Teen Films Tiger Shark Feasting On Whale

An Australian teen braved the waters off Broulee Beach to film a tiger shark feasting on the carcass of a dead whale last week, heedless of the danger the predator posed.

Michael James, 18, waded knee deep into the water in order to record the tiger shark as it fed, according to the Daily Mail. The animal was one of at least four sharks that were observed devouring the whale, which beached itself among the rocks at Broulee last week. As the Inquisitr previously reported, the whale was injured, and washed off the rocks before rescuers could respond. Minutes later, the juvenile humpback was struck and killed by a shark.

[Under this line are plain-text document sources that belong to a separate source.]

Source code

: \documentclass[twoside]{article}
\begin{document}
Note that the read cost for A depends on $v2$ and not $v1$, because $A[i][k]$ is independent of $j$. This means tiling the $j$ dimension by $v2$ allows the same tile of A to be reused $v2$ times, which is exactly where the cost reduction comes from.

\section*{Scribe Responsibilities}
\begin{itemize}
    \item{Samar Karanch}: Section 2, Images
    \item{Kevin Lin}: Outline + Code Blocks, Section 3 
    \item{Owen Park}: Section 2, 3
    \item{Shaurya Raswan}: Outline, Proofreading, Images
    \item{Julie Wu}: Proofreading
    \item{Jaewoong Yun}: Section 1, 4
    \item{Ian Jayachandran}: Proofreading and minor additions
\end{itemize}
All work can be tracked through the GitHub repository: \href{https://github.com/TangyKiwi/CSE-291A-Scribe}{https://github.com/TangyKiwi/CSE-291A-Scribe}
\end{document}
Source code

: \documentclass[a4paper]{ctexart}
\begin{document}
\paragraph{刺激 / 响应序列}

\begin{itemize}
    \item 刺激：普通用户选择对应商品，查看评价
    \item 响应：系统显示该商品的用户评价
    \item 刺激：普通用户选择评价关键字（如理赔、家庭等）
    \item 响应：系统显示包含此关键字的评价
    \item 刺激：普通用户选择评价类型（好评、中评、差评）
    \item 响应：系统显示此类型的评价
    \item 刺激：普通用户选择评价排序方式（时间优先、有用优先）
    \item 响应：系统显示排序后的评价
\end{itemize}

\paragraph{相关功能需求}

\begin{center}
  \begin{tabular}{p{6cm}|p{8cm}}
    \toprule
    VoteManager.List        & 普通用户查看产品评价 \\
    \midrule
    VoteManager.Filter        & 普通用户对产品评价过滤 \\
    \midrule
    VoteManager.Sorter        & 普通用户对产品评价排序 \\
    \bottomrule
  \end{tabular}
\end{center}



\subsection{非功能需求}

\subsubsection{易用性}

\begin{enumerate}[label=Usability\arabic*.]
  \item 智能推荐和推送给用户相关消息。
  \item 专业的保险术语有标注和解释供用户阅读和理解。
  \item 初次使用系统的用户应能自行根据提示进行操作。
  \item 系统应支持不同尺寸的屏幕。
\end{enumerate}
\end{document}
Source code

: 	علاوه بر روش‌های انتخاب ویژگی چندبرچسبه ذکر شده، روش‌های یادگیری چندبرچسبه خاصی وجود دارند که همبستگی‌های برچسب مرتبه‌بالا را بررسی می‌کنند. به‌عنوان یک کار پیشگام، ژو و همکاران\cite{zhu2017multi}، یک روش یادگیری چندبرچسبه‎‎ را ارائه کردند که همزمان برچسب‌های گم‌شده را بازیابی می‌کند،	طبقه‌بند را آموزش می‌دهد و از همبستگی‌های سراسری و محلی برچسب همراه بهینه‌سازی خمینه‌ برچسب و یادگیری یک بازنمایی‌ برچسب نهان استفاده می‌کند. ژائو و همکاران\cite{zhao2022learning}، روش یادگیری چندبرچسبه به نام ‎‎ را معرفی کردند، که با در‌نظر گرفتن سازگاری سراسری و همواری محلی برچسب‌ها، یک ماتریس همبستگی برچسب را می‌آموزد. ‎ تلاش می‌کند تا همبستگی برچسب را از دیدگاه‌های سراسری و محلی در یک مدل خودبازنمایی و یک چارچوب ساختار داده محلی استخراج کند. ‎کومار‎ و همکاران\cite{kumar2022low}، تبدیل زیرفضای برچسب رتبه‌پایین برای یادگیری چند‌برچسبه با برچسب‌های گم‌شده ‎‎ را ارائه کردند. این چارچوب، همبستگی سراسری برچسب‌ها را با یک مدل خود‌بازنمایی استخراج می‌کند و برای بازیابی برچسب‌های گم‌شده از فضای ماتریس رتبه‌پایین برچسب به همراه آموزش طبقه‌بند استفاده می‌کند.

The tiger shark can be seen in James’ footage circling the dead whale, which sank to the sandy bottom just off the rocks. Though James was only partially in the water, his camera managed to capture the shark as it bit into the carcass, picking it apart one mouthful at a time.

“The shark would come and chomp on the whale, swim away 20 minutes later roughly and come back and chomp on it again, go digest it, come back. It was quite amazing,” another Broulee resident observed.

At one point as he was filming, James lost his footing, slipping on a piece of seaweed while the tiger shark approached him. Though the predator turned away, the shark’s tail whipped closely by him as it moved off.

Speaking with Weekend Sunrise, James revealed that he filmed the tiger shark for his girlfriend, who he knew would appreciate the video.

“It took a bit of guts to get in there and have a crack at it,” he noted. “My girlfriend’s right into her footage, I thought I’d get this for her and she’ll be happy.”

Local authorities closed off the beach until the sharks dispersed, and fishermen towed the whale carcass out to sea later in the day, hoping to draw the predators away from populated areas. As the Canberra Times reports, a local surfer, who wished to remain anonymous, dove in the water between shark feedings to tie a rope around the dead humpback, timing his action carefully to avoid the predators. The Westpac Life Saver Rescue Helicopter had earlier reported two large sharks, over 3.5 meters long, in the nearby water.

Experts noted that it was common to find tiger sharks feeding on a carcass, as they are known to scavenge sick and dying prey.